:: REQUIRED ACTION ::
Could you state how many lines of the material hold "pooler"? Include nothing beyond the number.

:: MATERIAL FOR THIS EXERCISE ::
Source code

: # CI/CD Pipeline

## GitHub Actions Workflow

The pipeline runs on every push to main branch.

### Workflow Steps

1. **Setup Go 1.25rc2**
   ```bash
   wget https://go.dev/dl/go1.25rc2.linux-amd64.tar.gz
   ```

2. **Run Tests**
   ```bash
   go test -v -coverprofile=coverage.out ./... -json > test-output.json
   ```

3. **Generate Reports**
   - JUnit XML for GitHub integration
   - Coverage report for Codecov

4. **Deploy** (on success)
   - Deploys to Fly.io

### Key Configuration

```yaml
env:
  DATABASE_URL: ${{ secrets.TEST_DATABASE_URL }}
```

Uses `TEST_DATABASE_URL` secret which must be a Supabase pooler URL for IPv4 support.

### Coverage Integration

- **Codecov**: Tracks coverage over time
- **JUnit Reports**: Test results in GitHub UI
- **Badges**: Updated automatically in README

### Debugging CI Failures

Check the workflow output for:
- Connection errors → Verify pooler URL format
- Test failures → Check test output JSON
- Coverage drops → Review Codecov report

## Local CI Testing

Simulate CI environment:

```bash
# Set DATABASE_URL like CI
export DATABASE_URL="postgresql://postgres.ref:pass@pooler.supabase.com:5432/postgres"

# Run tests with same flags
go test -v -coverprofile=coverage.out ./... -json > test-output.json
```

:: ANSWER TO THE PROBLEM ::
3